The first glimpse I got of him was at about 90 feet. I could only see him from his shoulder back, but his body was enormous. I yelled at the top of my lungs, “Hey, Hey, Hey”. He was running down the ridge at an angle. At my yell, he paused for maybe a second and then turned and came straight at me, head down, incredibly wide antlers smashing everything in his path. I had nowhere to go. I remember thinking, “This is going to be bad!” When he was about fifteen feet away, I pointed my shotgun over his head and fired a shot. I moved to my left and tried to get behind some cover. He stopped only a few feet away from me and turned to his left, showing me his giant antlers. He raised his head and looked back at me with his enormous dark eye. I had never seen a bull moose that big in my life. He was massive! He stared at me for a second and then pivoted to his left. I wasn’t sure if he was leaving or turning to charge again. I took off on a dead run and heard him crashing away as he headed back up the ridge. I was alive!
I made it back to my truck in what seemed like minutes, and I think I was both laughing and crying. I drove the few minutes back to camp and found my friend walking down the road to his cabin. When I told him my story, he was amazed and asked me if I got a picture of the moose. “No I didn’t get a picture of the moose,” I said. “I thought he was going to kill me.” The experience was that powerful.
I didn’t sleep much that night. I kept playing the scene over and over in my head. I realized that he was the top bull in that area. When he grunted, he was letting cows know where he was and telling other bulls to stay away. When I grunted back at him, I was challenging him. Then to add fuel to the fire, I cow called. Now he thought I was a bull and that I had a cow with me. I was on his turf, and he came down that ridge with the intention of running off an interloper. He was ready to fight and kill.
The only thing I really can’t describe is the sound he made as he came down that ridge. I am sure it was part of the intimidation factor. The only way I could replicate that sound would be to park a loaded dump truck up on that ridge, have someone release the emergency brake, and let it roll down the hill knocking everything down in its path and picking up speed as it is about to smash you to death. Imagine standing in the path of that truck as it comes down that hill, and you will get a little idea of what it felt like. The whole thing probably lasted less than thirty seconds.
When I was a boy in Illinois, we had a neighborhood barbershop where my father took me to get my hair cut.

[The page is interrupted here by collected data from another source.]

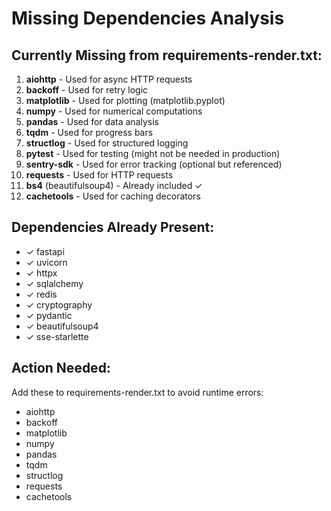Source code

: # Missing Dependencies Analysis

## Currently Missing from requirements-render.txt:

1. **aiohttp** - Used for async HTTP requests
2. **backoff** - Used for retry logic
3. **matplotlib** - Used for plotting (matplotlib.pyplot)
4. **numpy** - Used for numerical computations
5. **pandas** - Used for data analysis
6. **tqdm** - Used for progress bars
7. **structlog** - Used for structured logging
8. **pytest** - Used for testing (might not be needed in production)
9. **sentry-sdk** - Used for error tracking (optional but referenced)
10. **requests** - Used for HTTP requests
11. **bs4** (beautifulsoup4) - Already included ✓
12. **cachetools** - Used for caching decorators

## Dependencies Already Present:

- ✓ fastapi
- ✓ uvicorn
- ✓ httpx
- ✓ sqlalchemy
- ✓ redis
- ✓ cryptography
- ✓ pydantic
- ✓ beautifulsoup4
- ✓ sse-starlette

## Action Needed:

Add these to requirements-render.txt to avoid runtime errors:

- aiohttp
- backoff
- matplotlib
- numpy
- pandas
- tqdm
- structlog
- requests
- cachetools
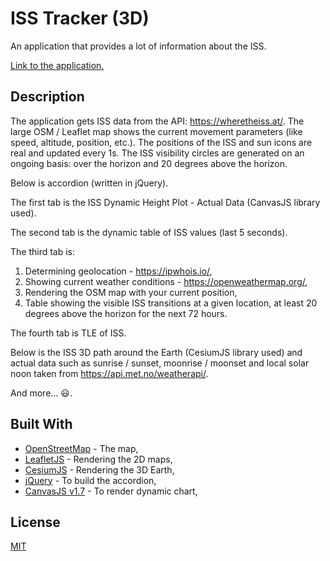 # ISS Tracker (3D)

An application that provides a lot of information about the ISS.

[Link to the application.](https://test-proj-gda5.web.app/)

## Description

The application gets ISS data from the API: https://wheretheiss.at/. The large OSM / Leaflet map shows the current movement
parameters (like speed, altitude, position, etc.). The positions of the ISS and sun icons are real and updated every 1s. The
ISS visibility circles are generated on an ongoing basis: over the horizon and 20 degrees above the horizon.

Below is accordion (written in jQuery).

The first tab is the ISS Dynamic Height Plot - Actual Data (CanvasJS library used).

The second tab is the dynamic table of ISS values ​​(last 5 seconds).

The third tab is:

1. Determining geolocation - https://ipwhois.io/,
2. Showing current weather conditions - https://openweathermap.org/,
3. Rendering the OSM map with your current position,
4. Table showing the visible ISS transitions at a given location, at least 20 degrees above the horizon for the next 72
   hours.

The fourth tab is TLE of ISS.

Below is the ISS 3D path around the Earth (CesiumJS library used) and actual data such as sunrise / sunset, moonrise /
moonset and local solar noon taken from https://api.met.no/weatherapi/.

And more... :smiley:.

## Built With

- [OpenStreetMap](https://www.openstreetmap.org/) - The map,
- [LeafletJS](https://leafletjs.com/) - Rendering the 2D maps,
- [CesiumJS](https://cesium.com/) - Rendering the 3D Earth,
- [jQuery](https://jquery.com/) - To build the accordion,
- [CanvasJS v1.7](https://canvasjs.com/) - To render dynamic chart,

## License

[MIT](https://choosealicense.com/licenses/mit/)
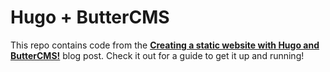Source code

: # Hugo + ButterCMS

This repo contains code from the [**Creating a static website with Hugo and ButterCMS!**](https://buttercms.com/blog/creating-a-static-website-with-hugo-and-buttercms) blog post. Check it out for a guide to get it up and running!

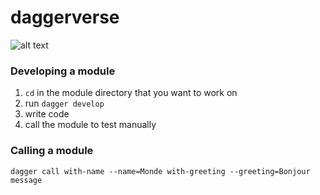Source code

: # daggerverse
![alt text](https://cdn2.psychologytoday.com/assets/styles/article_inline_full_caption/public/field_blog_entry_images/2023-03/Image%20for%20blog%20-%20In%20a%20Meaningless%20Universe,%20Where%20Does%20Meaning%20Come%20From%20-%20Future%20-%20AdobeStock.jpeg.jpg?itok=4x9FB9Z9)

### Developing a module
1. `cd` in the module directory that you want to work on
2. run `dagger develop`
3. write code
4. call the module to test manually

### Calling a module
`dagger call with-name --name=Monde with-greeting --greeting=Bonjour message`
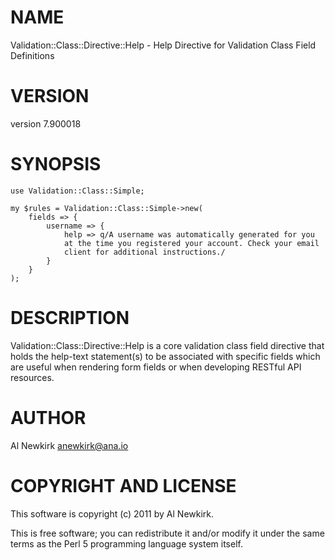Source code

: # NAME

Validation::Class::Directive::Help - Help Directive for Validation Class Field Definitions

# VERSION

version 7.900018

# SYNOPSIS

    use Validation::Class::Simple;

    my $rules = Validation::Class::Simple->new(
        fields => {
            username => {
                help => q/A username was automatically generated for you
                at the time you registered your account. Check your email
                client for additional instructions./
            }
        }
    );

# DESCRIPTION

Validation::Class::Directive::Help is a core validation class field
directive that holds the help-text statement(s) to be associated with specific
fields which are useful when rendering form fields or when developing RESTful
API resources.

# AUTHOR

Al Newkirk <anewkirk@ana.io>

# COPYRIGHT AND LICENSE

This software is copyright (c) 2011 by Al Newkirk.

This is free software; you can redistribute it and/or modify it under
the same terms as the Perl 5 programming language system itself.
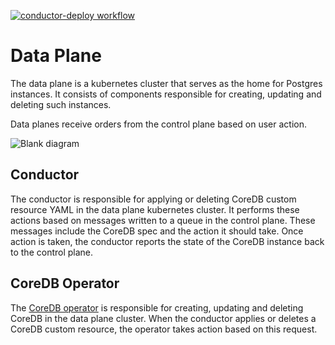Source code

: [![conductor-deploy workflow](https://github.com/CoreDB-io/data-plane/actions/workflows/conductor-deploy.yml/badge.svg?branch=main)](https://github.com/CoreDB-io/data-plane/actions/workflows/conductor-deploy.yml)
# Data Plane
The data plane is a kubernetes cluster that serves as the home for Postgres instances. It consists of components responsible for creating, updating and deleting such instances.

Data planes receive orders from the control plane based on user action. 

![Blank diagram](https://user-images.githubusercontent.com/8935584/224689223-d263d812-e021-4ef4-8239-e0397284cab7.svg)


## Conductor

The conductor is responsible for applying or deleting CoreDB custom resource YAML in the data plane kubernetes cluster.
It performs these actions based on messages written to a queue in the control plane. These messages include the CoreDB spec and the action it should take. Once action is taken, the conductor reports the state of the CoreDB instance back to the control plane.


## CoreDB Operator

The [CoreDB operator](https://github.com/CoreDB-io/coredb/tree/main/coredb-operator) is responsible for creating, updating and deleting CoreDB in the data plane cluster. When the conductor applies or deletes a CoreDB custom resource, the operator takes action based on this request.
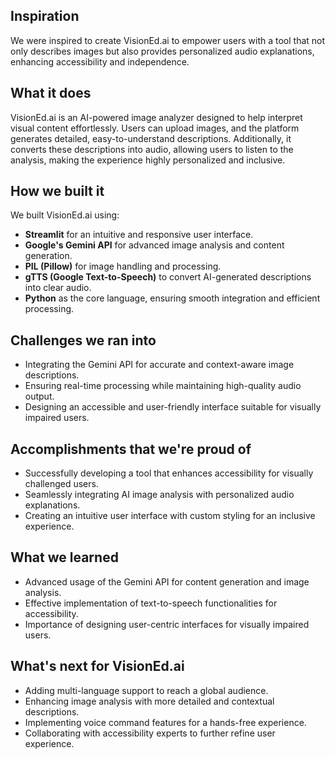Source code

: ## Inspiration  
We were inspired to create VisionEd.ai to empower users with a tool that not only describes images but also provides personalized audio explanations, enhancing accessibility and independence.

## What it does  
VisionEd.ai is an AI-powered image analyzer designed to help interpret visual content effortlessly. Users can upload images, and the platform generates detailed, easy-to-understand descriptions. Additionally, it converts these descriptions into audio, allowing users to listen to the analysis, making the experience highly personalized and inclusive.

## How we built it  
We built VisionEd.ai using:
- **Streamlit** for an intuitive and responsive user interface.  
- **Google's Gemini API** for advanced image analysis and content generation.  
- **PIL (Pillow)** for image handling and processing.  
- **gTTS (Google Text-to-Speech)** to convert AI-generated descriptions into clear audio.  
- **Python** as the core language, ensuring smooth integration and efficient processing.  

## Challenges we ran into  
- Integrating the Gemini API for accurate and context-aware image descriptions.  
- Ensuring real-time processing while maintaining high-quality audio output.  
- Designing an accessible and user-friendly interface suitable for visually impaired users.  

## Accomplishments that we're proud of  
- Successfully developing a tool that enhances accessibility for visually challenged users.  
- Seamlessly integrating AI image analysis with personalized audio explanations.  
- Creating an intuitive user interface with custom styling for an inclusive experience.  

## What we learned  
- Advanced usage of the Gemini API for content generation and image analysis.  
- Effective implementation of text-to-speech functionalities for accessibility.  
- Importance of designing user-centric interfaces for visually impaired users.  

## What's next for VisionEd.ai  
- Adding multi-language support to reach a global audience.  
- Enhancing image analysis with more detailed and contextual descriptions.  
- Implementing voice command features for a hands-free experience.  
- Collaborating with accessibility experts to further refine user experience.  
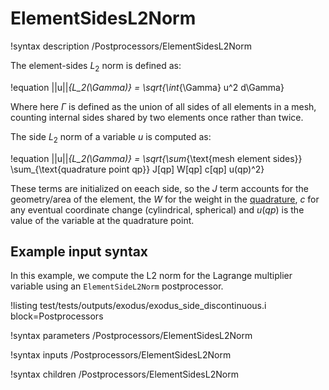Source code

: # ElementSidesL2Norm

!syntax description /Postprocessors/ElementSidesL2Norm

The element-sides $L_2$ norm is defined as:

!equation
||u||_{L_2(\Gamma)} = \sqrt{\int_{\Gamma} u^2 d\Gamma}

Where here $\Gamma$ is defined as the union of all sides of all
elements in a mesh, counting internal sides shared by two elements
once rather than twice.

The side $L_2$ norm of a variable $u$ is computed as:

!equation
||u||_{L_2(\Gamma)} = \sqrt{\sum_{\text{mesh element sides}} \sum_{\text{quadrature point qp}} J[qp] W[qp] c[qp] u(qp)^2}

These terms are initialized on eeach side, so the $J$ term accounts
for the geometry/area of the element, the $W$ for the weight in the
[quadrature](syntax/Executioner/Quadrature/index.md), $c$ for any
eventual coordinate change (cylindrical, spherical) and $u(qp)$ is the
value of the variable at the quadrature point.

## Example input syntax

In this example, we compute the L2 norm for the Lagrange multiplier variable using an `ElementSideL2Norm` postprocessor.

!listing test/tests/outputs/exodus/exodus_side_discontinuous.i block=Postprocessors

!syntax parameters /Postprocessors/ElementSidesL2Norm

!syntax inputs /Postprocessors/ElementSidesL2Norm

!syntax children /Postprocessors/ElementSidesL2Norm
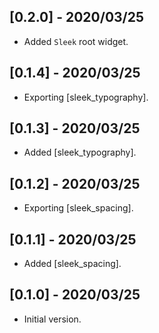 ## [0.2.0] - 2020/03/25

* Added `Sleek` root widget.

## [0.1.4] - 2020/03/25

* Exporting [sleek_typography].

## [0.1.3] - 2020/03/25

* Added [sleek_typography].

## [0.1.2] - 2020/03/25

* Exporting [sleek_spacing].

## [0.1.1] - 2020/03/25

* Added [sleek_spacing].

## [0.1.0] - 2020/03/25

* Initial version.
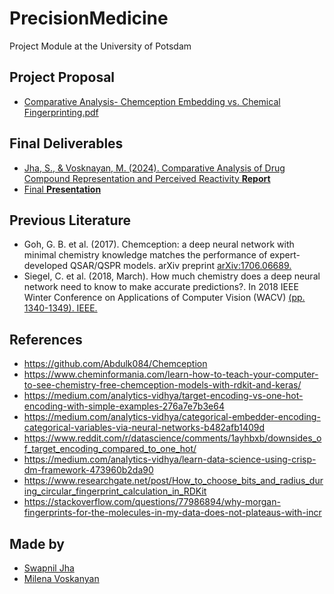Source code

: # PrecisionMedicine
Project Module at the University of Potsdam

## Project Proposal
- [Comparative Analysis- Chemception Embedding vs. Chemical Fingerprinting.pdf](https://github.com/swapniljha001/PrecisionMedicine/blob/main/Comparative%20Analysis-%20Chemception%20Embedding%20vs.%20Chemical%20Fingerprinting.pdf)

## Final Deliverables
- [Jha, S., & Vosknayan, M. (2024). Comparative Analysis of Drug Compound Representation and Perceived Reactivity **Report**](https://github.com/swapniljha001/PrecisionMedicine/blob/main/Comparative%20Analysis%20of%20Drug%20Compound%20Representation%20Report.pdf)
- [Final **Presentation**](https://github.com/swapniljha001/PrecisionMedicine/blob/main/Final%20Report%20Comparative%20Analysis%20of%20Drug%20Compound%20Representation.pdf)

## Previous Literature
- Goh, G. B. et al. (2017). Chemception: a deep neural network with minimal chemistry knowledge matches the performance of expert-developed QSAR/QSPR models. arXiv preprint [arXiv:1706.06689.](https://arxiv.org/abs/1706.06689)
- Siegel, C. et al. (2018, March). How much chemistry does a deep neural network need to know to make accurate predictions?. In 2018 IEEE Winter Conference on Applications of Computer Vision (WACV) [(pp. 1340-1349). IEEE.](https://arxiv.org/abs/1710.02238)

## References

- https://github.com/Abdulk084/Chemception
- https://www.cheminformania.com/learn-how-to-teach-your-computer-to-see-chemistry-free-chemception-models-with-rdkit-and-keras/
- https://medium.com/analytics-vidhya/target-encoding-vs-one-hot-encoding-with-simple-examples-276a7e7b3e64
- https://medium.com/analytics-vidhya/categorical-embedder-encoding-categorical-variables-via-neural-networks-b482afb1409d
- https://www.reddit.com/r/datascience/comments/1ayhbxb/downsides_of_target_encoding_compared_to_one_hot/
- https://medium.com/analytics-vidhya/learn-data-science-using-crisp-dm-framework-473960b2da90
- https://www.researchgate.net/post/How_to_choose_bits_and_radius_during_circular_fingerprint_calculation_in_RDKit
- https://stackoverflow.com/questions/77986894/why-morgan-fingerprints-for-the-molecules-in-my-data-does-not-plateaus-with-incr

## Made by
- [Swapnil Jha](https://www.linkedin.com/in/swapniljha001/)
- [Milena Voskanyan](https://www.linkedin.com/in/milena-voskanyan-1865a120b)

The barber was a hunter. He always had a huge pile of Field & Steam and Outdoor Life magazines. I would look forward to going to the barbershop and reading those stories as the barber cut my father’s hair. Later, when I got older, I would walk to the barbershop on my own and just sit and read. He would call my house and let me know when he had some new magazines.
Outdoor Life had a story each month about some hunter or fisherman having a near deadly encounter with a dangerous animal. The story was called, “This Happened to Me, and I Lived to Tell about It.” I am very grateful for my near death experience with a dangerous animal, and I am very grateful that “I Lived to Tell about It”.